(Dataset entries)
+---+

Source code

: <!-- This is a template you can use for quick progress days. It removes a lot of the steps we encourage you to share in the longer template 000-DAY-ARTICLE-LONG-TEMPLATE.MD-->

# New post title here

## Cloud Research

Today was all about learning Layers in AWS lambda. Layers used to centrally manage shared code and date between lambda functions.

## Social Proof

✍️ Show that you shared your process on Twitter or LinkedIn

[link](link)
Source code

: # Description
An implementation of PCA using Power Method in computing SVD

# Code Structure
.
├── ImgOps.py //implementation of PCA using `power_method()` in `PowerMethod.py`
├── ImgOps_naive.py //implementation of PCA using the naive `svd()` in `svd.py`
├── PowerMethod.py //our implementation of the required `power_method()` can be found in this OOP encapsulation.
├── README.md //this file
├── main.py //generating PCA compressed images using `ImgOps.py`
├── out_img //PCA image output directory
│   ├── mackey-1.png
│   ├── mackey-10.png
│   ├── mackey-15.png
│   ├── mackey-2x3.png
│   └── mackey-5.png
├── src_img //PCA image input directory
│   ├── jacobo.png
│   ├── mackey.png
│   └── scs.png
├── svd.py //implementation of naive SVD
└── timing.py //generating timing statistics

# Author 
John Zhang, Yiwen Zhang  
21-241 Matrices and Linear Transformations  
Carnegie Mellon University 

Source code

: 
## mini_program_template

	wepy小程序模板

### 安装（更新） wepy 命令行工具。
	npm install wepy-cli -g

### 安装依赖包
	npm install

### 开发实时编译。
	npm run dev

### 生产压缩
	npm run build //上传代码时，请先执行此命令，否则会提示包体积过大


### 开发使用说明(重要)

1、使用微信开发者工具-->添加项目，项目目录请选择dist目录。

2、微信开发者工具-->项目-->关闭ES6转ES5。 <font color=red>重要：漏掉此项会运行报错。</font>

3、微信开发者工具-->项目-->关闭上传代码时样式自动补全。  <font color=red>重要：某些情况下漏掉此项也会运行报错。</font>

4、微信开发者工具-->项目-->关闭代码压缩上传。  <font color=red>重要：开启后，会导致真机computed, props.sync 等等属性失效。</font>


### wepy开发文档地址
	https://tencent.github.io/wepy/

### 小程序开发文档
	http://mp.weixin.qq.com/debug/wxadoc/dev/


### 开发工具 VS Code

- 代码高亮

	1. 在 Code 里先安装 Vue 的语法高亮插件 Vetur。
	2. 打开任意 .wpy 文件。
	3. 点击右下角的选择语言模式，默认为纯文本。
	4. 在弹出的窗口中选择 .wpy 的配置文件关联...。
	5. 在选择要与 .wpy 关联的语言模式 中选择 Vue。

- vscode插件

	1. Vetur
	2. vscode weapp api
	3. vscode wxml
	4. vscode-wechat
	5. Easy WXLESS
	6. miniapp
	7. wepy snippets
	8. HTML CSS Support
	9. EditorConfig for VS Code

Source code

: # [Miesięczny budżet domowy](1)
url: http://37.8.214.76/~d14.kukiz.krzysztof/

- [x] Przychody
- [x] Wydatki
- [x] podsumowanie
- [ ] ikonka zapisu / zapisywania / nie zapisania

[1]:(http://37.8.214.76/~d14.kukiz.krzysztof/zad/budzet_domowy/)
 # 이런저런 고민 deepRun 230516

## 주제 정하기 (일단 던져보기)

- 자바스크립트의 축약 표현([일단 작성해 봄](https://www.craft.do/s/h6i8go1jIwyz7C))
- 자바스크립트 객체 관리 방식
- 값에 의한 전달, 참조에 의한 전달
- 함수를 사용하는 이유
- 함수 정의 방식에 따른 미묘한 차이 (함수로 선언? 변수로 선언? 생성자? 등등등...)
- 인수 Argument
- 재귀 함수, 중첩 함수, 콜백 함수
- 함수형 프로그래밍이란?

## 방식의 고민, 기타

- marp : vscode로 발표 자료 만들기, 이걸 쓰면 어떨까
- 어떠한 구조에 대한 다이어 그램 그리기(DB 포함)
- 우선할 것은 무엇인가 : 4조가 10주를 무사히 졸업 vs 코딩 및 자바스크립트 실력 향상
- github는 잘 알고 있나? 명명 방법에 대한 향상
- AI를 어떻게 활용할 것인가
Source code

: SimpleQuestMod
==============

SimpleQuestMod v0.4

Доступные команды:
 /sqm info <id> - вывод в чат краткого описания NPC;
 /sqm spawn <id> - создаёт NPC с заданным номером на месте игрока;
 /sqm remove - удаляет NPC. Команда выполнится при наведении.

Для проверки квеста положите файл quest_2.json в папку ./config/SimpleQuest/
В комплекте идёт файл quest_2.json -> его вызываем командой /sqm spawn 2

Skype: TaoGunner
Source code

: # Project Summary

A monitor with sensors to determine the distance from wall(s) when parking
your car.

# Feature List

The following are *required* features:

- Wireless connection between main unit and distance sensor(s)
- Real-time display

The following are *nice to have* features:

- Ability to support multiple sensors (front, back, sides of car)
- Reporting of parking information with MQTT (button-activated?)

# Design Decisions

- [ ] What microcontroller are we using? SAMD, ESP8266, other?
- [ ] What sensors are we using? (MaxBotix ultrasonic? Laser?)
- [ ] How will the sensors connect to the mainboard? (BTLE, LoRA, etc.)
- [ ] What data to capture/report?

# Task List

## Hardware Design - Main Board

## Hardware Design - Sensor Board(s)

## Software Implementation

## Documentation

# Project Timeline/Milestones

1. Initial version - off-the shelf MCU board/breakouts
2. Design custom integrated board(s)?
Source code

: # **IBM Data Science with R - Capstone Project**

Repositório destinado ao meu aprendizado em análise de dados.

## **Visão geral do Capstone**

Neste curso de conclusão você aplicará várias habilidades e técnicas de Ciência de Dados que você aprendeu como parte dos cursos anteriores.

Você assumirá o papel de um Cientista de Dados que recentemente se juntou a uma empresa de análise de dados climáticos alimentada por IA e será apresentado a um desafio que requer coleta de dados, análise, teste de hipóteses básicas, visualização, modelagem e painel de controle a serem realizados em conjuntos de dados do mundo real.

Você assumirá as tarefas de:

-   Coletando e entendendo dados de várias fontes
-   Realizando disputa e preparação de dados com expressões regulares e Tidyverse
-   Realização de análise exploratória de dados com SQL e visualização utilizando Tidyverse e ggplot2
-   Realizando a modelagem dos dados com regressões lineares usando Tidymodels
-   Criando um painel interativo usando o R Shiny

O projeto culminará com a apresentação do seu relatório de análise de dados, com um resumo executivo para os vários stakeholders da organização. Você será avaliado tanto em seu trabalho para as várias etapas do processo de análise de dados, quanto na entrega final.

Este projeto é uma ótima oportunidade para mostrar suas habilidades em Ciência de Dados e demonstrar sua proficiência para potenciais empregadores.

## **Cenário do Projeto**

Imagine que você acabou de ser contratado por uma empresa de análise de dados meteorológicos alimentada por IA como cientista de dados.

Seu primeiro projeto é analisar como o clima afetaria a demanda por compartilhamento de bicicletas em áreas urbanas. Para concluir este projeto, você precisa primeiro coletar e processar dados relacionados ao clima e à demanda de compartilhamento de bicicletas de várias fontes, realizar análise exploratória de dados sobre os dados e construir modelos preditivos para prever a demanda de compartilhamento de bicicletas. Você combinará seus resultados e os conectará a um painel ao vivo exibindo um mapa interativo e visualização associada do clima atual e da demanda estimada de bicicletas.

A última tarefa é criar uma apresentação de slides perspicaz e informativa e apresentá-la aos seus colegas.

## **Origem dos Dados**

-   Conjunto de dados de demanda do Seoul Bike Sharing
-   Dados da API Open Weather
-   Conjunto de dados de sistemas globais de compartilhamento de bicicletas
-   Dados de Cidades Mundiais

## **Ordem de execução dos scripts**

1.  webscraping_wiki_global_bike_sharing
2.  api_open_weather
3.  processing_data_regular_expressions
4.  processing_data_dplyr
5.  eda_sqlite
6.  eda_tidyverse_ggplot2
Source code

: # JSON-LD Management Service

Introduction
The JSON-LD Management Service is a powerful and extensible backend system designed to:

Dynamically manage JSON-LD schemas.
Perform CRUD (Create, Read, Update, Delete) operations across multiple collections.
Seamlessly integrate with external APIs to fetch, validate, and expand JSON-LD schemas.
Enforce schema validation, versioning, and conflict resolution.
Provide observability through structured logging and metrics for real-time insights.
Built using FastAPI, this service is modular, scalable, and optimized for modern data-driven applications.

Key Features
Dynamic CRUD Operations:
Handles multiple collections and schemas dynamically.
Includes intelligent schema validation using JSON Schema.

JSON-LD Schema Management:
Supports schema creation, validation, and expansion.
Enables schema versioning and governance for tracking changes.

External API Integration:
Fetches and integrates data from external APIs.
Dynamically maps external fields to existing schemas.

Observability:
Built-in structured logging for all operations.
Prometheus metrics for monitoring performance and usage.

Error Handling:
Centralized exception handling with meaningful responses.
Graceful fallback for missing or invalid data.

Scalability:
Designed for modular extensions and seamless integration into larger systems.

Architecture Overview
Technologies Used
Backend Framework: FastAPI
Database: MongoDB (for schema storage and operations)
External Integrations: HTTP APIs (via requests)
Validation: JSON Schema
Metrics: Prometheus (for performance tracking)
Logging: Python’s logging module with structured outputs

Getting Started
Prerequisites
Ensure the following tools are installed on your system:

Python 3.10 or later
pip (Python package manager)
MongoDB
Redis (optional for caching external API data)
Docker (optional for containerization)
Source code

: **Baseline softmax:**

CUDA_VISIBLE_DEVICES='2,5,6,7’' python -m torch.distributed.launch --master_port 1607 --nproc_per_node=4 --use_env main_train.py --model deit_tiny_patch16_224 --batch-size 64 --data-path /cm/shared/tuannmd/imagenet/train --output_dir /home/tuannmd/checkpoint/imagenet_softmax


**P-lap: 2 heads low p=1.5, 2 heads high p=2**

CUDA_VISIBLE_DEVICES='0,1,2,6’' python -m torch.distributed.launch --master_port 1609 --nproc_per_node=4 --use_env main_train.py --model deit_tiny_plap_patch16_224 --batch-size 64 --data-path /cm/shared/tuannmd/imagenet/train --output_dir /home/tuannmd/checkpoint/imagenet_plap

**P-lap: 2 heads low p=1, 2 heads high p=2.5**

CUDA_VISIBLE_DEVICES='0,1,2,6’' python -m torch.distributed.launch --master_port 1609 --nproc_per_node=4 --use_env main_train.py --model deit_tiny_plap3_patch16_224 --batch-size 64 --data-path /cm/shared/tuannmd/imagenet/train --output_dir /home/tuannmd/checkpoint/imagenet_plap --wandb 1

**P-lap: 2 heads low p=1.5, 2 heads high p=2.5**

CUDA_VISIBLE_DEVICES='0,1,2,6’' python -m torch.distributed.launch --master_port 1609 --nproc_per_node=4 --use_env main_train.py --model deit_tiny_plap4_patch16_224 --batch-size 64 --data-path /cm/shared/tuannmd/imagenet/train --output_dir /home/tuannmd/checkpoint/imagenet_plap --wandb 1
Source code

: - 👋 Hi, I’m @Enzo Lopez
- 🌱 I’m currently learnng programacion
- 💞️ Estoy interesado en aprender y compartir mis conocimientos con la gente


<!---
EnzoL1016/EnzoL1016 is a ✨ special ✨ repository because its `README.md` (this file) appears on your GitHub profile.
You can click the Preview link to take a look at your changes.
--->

+---+

> _WHAT THE EXERCISE ASKS_: If a line of the entries above holds the word "following", count it; report only how many such lines there are.

> _ANSWER SPACE_: 3